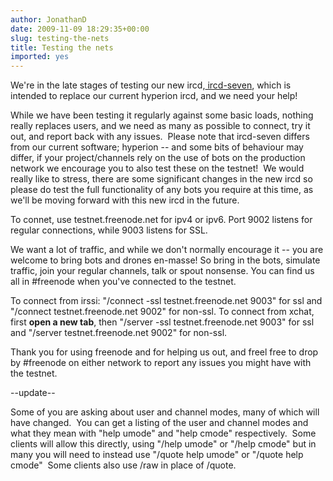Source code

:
 ```yaml
---
author: JonathanD
date: 2009-11-09 18:29:35+00:00
slug: testing-the-nets
title: Testing the nets
imported: yes
---
```

We're in the late stages of testing our new ircd,[ ircd-seven](http://freenode.net/seven.shtml), which is intended to replace our current hyperion ircd, and we need your help!

While we have been testing it regularly against some basic loads, nothing really replaces users, and we need as many as possible to connect, try it out, and report back with any issues.  Please note that ircd-seven differs from our current software; hyperion -- and some bits of behaviour may differ, if your project/channels rely on the use of bots on the production network we encourage you to also test these on the testnet!  We would really like to stress, there are some significant changes in the new ircd so please do test the full functionality of any bots you require at this time, as we'll be moving forward with this new ircd in the future.

To connet, use testnet.freenode.net for ipv4 or ipv6. Port 9002 listens for regular connections, while 9003 listens for SSL.

We want a lot of traffic, and while we don't normally encourage it -- you are welcome to bring bots and drones en-masse! So bring in the bots, simulate traffic, join your regular channels, talk or spout nonsense. You can find us all in #freenode when you've connected to the testnet.

To connect from irssi: "/connect -ssl testnet.freenode.net 9003" for ssl and "/connect testnet.freenode.net 9002" for non-ssl.
To connect from xchat, first **open a new tab**, then "/server -ssl testnet.freenode.net 9003" for ssl and "/server testnet.freenode.net 9002" for non-ssl.

Thank you for using freenode and for helping us out, and freel free to drop by #freenode on either network to report any issues you might have with the testnet.

--update--

Some of you are asking about user and channel modes, many of which will have changed.  You can get a listing of the user and channel modes and what they mean with "help umode" and "help cmode" respectively.  Some clients will allow this directly, using "/help umode" or "/help cmode" but in many you will need to instead use "/quote help umode" or "/quote help cmode"  Some clients also use /raw in place of /quote.
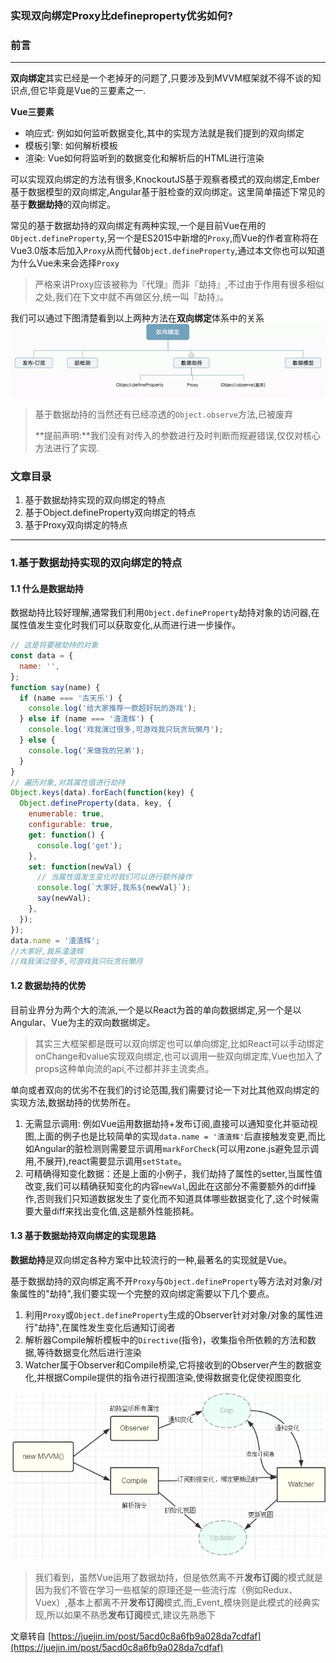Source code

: ### 实现双向绑定Proxy比defineproperty优劣如何?

### 前言

---

**双向绑定**其实已经是一个老掉牙的问题了,只要涉及到MVVM框架就不得不谈的知识点,但它毕竟是Vue的三要素之一.

**Vue三要素**

* 响应式: 例如如何监听数据变化,其中的实现方法就是我们提到的双向绑定
* 模板引擎: 如何解析模板
* 渲染: Vue如何将监听到的数据变化和解析后的HTML进行渲染

可以实现双向绑定的方法有很多,KnockoutJS基于观察者模式的双向绑定,Ember基于数据模型的双向绑定,Angular基于脏检查的双向绑定。这里简单描述下常见的基于**数据劫持**的双向绑定。

常见的基于数据劫持的双向绑定有两种实现,一个是目前Vue在用的`Object.defineProperty`,另一个是ES2015中新增的`Proxy`,而Vue的作者宣称将在Vue3.0版本后加入`Proxy`从而代替`Object.defineProperty`,通过本文你也可以知道为什么Vue未来会选择`Proxy`

> 严格来讲Proxy应该被称为『代理』而非『劫持』,不过由于作用有很多相似之处,我们在下文中就不再做区分,统一叫『劫持』。

我们可以通过下图清楚看到以上两种方法在**双向绑定**体系中的关系
![](/assets/MVVM体系)

> 基于数据劫持的当然还有已经凉透的`Object.observe`方法,已被废弃
>
> **提前声明:**我们没有对传入的参数进行及时判断而规避错误,仅仅对核心方法进行了实现.

### 文章目录

1. 基于数据劫持实现的双向绑定的特点
2. 基于Object.defineProperty双向绑定的特点
3. 基于Proxy双向绑定的特点

---

### 1.基于数据劫持实现的双向绑定的特点

#### 1.1 什么是数据劫持

数据劫持比较好理解,通常我们利用`Object.defineProperty`劫持对象的访问器,在属性值发生变化时我们可以获取变化,从而进行进一步操作。

```js
// 这是将要被劫持的对象
const data = {
  name: '',
};
function say(name) {
  if (name === '古天乐') {
    console.log('给大家推荐一款超好玩的游戏');
  } else if (name === '渣渣辉') {
    console.log('戏我演过很多,可游戏我只玩贪玩懒月');
  } else {
    console.log('来做我的兄弟');
  }
}
// 遍历对象,对其属性值进行劫持
Object.keys(data).forEach(function(key) {
  Object.defineProperty(data, key, {
    enumerable: true,
    configurable: true,
    get: function() {
      console.log('get');
    },
    set: function(newVal) {
      // 当属性值发生变化时我们可以进行额外操作
      console.log(`大家好,我系${newVal}`);
      say(newVal);
    },
  });
});
data.name = '渣渣辉';
//大家好,我系渣渣辉
//戏我演过很多,可游戏我只玩贪玩懒月
```

#### 1.2 数据劫持的优势

目前业界分为两个大的流派,一个是以React为首的单向数据绑定,另一个是以Angular、Vue为主的双向数据绑定。

> 其实三大框架都是既可以双向绑定也可以单向绑定,比如React可以手动绑定onChange和value实现双向绑定,也可以调用一些双向绑定库,Vue也加入了props这种单向流的api,不过都并非主流卖点。

单向或者双向的优劣不在我们的讨论范围,我们需要讨论一下对比其他双向绑定的实现方法,数据劫持的优势所在。

1. 无需显示调用: 例如Vue运用数据劫持+发布订阅,直接可以通知变化并驱动视图,上面的例子也是比较简单的实现`data.name = '渣渣辉'`后直接触发变更,而比如Angular的脏检测则需要显示调用`markForCheck`\(可以用zone.js避免显示调用,不展开\),react需要显示调用`setState`。
2. 可精确得知变化数据：还是上面的小例子，我们劫持了属性的setter,当属性值改变,我们可以精确获知变化的内容`newVal`,因此在这部分不需要额外的diff操作,否则我们只知道数据发生了变化而不知道具体哪些数据变化了,这个时候需要大量diff来找出变化值,这是额外性能损耗。

#### 1.3 基于数据劫持双向绑定的实现思路

**数据劫持**是双向绑定各种方案中比较流行的一种,最著名的实现就是Vue。

基于数据劫持的双向绑定离不开`Proxy`与`Object.defineProperty`等方法对对象/对象属性的"劫持",我们要实现一个完整的双向绑定需要以下几个要点。

1. 利用`Proxy`或`Object.defineProperty`生成的Observer针对对象/对象的属性进行"劫持",在属性发生变化后通知订阅者
2. 解析器Compile解析模板中的`Directive`\(指令\)，收集指令所依赖的方法和数据,等待数据变化然后进行渲染
3. Watcher属于Observer和Compile桥梁,它将接收到的Observer产生的数据变化,并根据Compile提供的指令进行视图渲染,使得数据变化促使视图变化

![](/assets/MVVM结构图)

> 我们看到，虽然Vue运用了数据劫持，但是依然离不开**发布订阅**的模式就是因为我们不管在学习一些框架的原理还是一些流行库（例如Redux、Vuex）,基本上都离不开**发布订阅**模式,而_Event_模块则是此模式的经典实现,所以如果不熟悉**发布订阅**模式,建议先熟悉下

文章转自 [https://juejin.im/post/5acd0c8a6fb9a028da7cdfaf](https://juejin.im/post/5acd0c8a6fb9a028da7cdfaf)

++++++++

TASK STATEMENT:
The entries are to be restated word for word, with pictures omitted.

WRITTEN ANSWER:
Source code

:
 ```yaml
---
author: JonathanD
date: 2009-11-09 18:29:35+00:00
slug: testing-the-nets
title: Testing the nets
imported: yes
---
```

We're in the late stages of testing our new ircd,[ ircd-seven](http://freenode.net/seven.shtml), which is intended to replace our current hyperion ircd, and we need your help!

While we have been testing it regularly against some basic loads, nothing really replaces users, and we need as many as possible to connect, try it out, and report back with any issues.  Please note that ircd-seven differs from our current software; hyperion -- and some bits of behaviour may differ, if your project/channels rely on the use of bots on the production network we encourage you to also test these on the testnet!  We would really like to stress, there are some significant changes in the new ircd so please do test the full functionality of any bots you require at this time, as we'll be moving forward with this new ircd in the future.

To connet, use testnet.freenode.net for ipv4 or ipv6. Port 9002 listens for regular connections, while 9003 listens for SSL.

We want a lot of traffic, and while we don't normally encourage it -- you are welcome to bring bots and drones en-masse! So bring in the bots, simulate traffic, join your regular channels, talk or spout nonsense. You can find us all in #freenode when you've connected to the testnet.

To connect from irssi: "/connect -ssl testnet.freenode.net 9003" for ssl and "/connect testnet.freenode.net 9002" for non-ssl.
To connect from xchat, first **open a new tab**, then "/server -ssl testnet.freenode.net 9003" for ssl and "/server testnet.freenode.net 9002" for non-ssl.

Thank you for using freenode and for helping us out, and freel free to drop by #freenode on either network to report any issues you might have with the testnet.

--update--

Some of you are asking about user and channel modes, many of which will have changed.  You can get a listing of the user and channel modes and what they mean with "help umode" and "help cmode" respectively.  Some clients will allow this directly, using "/help umode" or "/help cmode" but in many you will need to instead use "/quote help umode" or "/quote help cmode"  Some clients also use /raw in place of /quote.
Source code

: ### 实现双向绑定Proxy比defineproperty优劣如何?

### 前言

---

**双向绑定**其实已经是一个老掉牙的问题了,只要涉及到MVVM框架就不得不谈的知识点,但它毕竟是Vue的三要素之一.

**Vue三要素**

* 响应式: 例如如何监听数据变化,其中的实现方法就是我们提到的双向绑定
* 模板引擎: 如何解析模板
* 渲染: Vue如何将监听到的数据变化和解析后的HTML进行渲染

可以实现双向绑定的方法有很多,KnockoutJS基于观察者模式的双向绑定,Ember基于数据模型的双向绑定,Angular基于脏检查的双向绑定。这里简单描述下常见的基于**数据劫持**的双向绑定。

常见的基于数据劫持的双向绑定有两种实现,一个是目前Vue在用的`Object.defineProperty`,另一个是ES2015中新增的`Proxy`,而Vue的作者宣称将在Vue3.0版本后加入`Proxy`从而代替`Object.defineProperty`,通过本文你也可以知道为什么Vue未来会选择`Proxy`

> 严格来讲Proxy应该被称为『代理』而非『劫持』,不过由于作用有很多相似之处,我们在下文中就不再做区分,统一叫『劫持』。

我们可以通过下图清楚看到以上两种方法在**双向绑定**体系中的关系
![](/assets/MVVM体系)

> 基于数据劫持的当然还有已经凉透的`Object.observe`方法,已被废弃
>
> **提前声明:**我们没有对传入的参数进行及时判断而规避错误,仅仅对核心方法进行了实现.

### 文章目录

1. 基于数据劫持实现的双向绑定的特点
2. 基于Object.defineProperty双向绑定的特点
3. 基于Proxy双向绑定的特点

---

### 1.基于数据劫持实现的双向绑定的特点

#### 1.1 什么是数据劫持

数据劫持比较好理解,通常我们利用`Object.defineProperty`劫持对象的访问器,在属性值发生变化时我们可以获取变化,从而进行进一步操作。

```js
// 这是将要被劫持的对象
const data = {
  name: '',
};
function say(name) {
  if (name === '古天乐') {
    console.log('给大家推荐一款超好玩的游戏');
  } else if (name === '渣渣辉') {
    console.log('戏我演过很多,可游戏我只玩贪玩懒月');
  } else {
    console.log('来做我的兄弟');
  }
}
// 遍历对象,对其属性值进行劫持
Object.keys(data).forEach(function(key) {
  Object.defineProperty(data, key, {
    enumerable: true,
    configurable: true,
    get: function() {
      console.log('get');
    },
    set: function(newVal) {
      // 当属性值发生变化时我们可以进行额外操作
      console.log(`大家好,我系${newVal}`);
      say(newVal);
    },
  });
});
data.name = '渣渣辉';
//大家好,我系渣渣辉
//戏我演过很多,可游戏我只玩贪玩懒月
```

#### 1.2 数据劫持的优势

目前业界分为两个大的流派,一个是以React为首的单向数据绑定,另一个是以Angular、Vue为主的双向数据绑定。

> 其实三大框架都是既可以双向绑定也可以单向绑定,比如React可以手动绑定onChange和value实现双向绑定,也可以调用一些双向绑定库,Vue也加入了props这种单向流的api,不过都并非主流卖点。

单向或者双向的优劣不在我们的讨论范围,我们需要讨论一下对比其他双向绑定的实现方法,数据劫持的优势所在。

1. 无需显示调用: 例如Vue运用数据劫持+发布订阅,直接可以通知变化并驱动视图,上面的例子也是比较简单的实现`data.name = '渣渣辉'`后直接触发变更,而比如Angular的脏检测则需要显示调用`markForCheck`\(可以用zone.js避免显示调用,不展开\),react需要显示调用`setState`。
2. 可精确得知变化数据：还是上面的小例子，我们劫持了属性的setter,当属性值改变,我们可以精确获知变化的内容`newVal`,因此在这部分不需要额外的diff操作,否则我们只知道数据发生了变化而不知道具体哪些数据变化了,这个时候需要大量diff来找出变化值,这是额外性能损耗。

#### 1.3 基于数据劫持双向绑定的实现思路

**数据劫持**是双向绑定各种方案中比较流行的一种,最著名的实现就是Vue。

基于数据劫持的双向绑定离不开`Proxy`与`Object.defineProperty`等方法对对象/对象属性的"劫持",我们要实现一个完整的双向绑定需要以下几个要点。

1. 利用`Proxy`或`Object.defineProperty`生成的Observer针对对象/对象的属性进行"劫持",在属性发生变化后通知订阅者
2. 解析器Compile解析模板中的`Directive`\(指令\)，收集指令所依赖的方法和数据,等待数据变化然后进行渲染
3. Watcher属于Observer和Compile桥梁,它将接收到的Observer产生的数据变化,并根据Compile提供的指令进行视图渲染,使得数据变化促使视图变化

![](/assets/MVVM结构图)

> 我们看到，虽然Vue运用了数据劫持，但是依然离不开**发布订阅**的模式就是因为我们不管在学习一些框架的原理还是一些流行库（例如Redux、Vuex）,基本上都离不开**发布订阅**模式,而_Event_模块则是此模式的经典实现,所以如果不熟悉**发布订阅**模式,建议先熟悉下

文章转自 [https://juejin.im/post/5acd0c8a6fb9a028da7cdfaf](https://juejin.im/post/5acd0c8a6fb9a028da7cdfaf)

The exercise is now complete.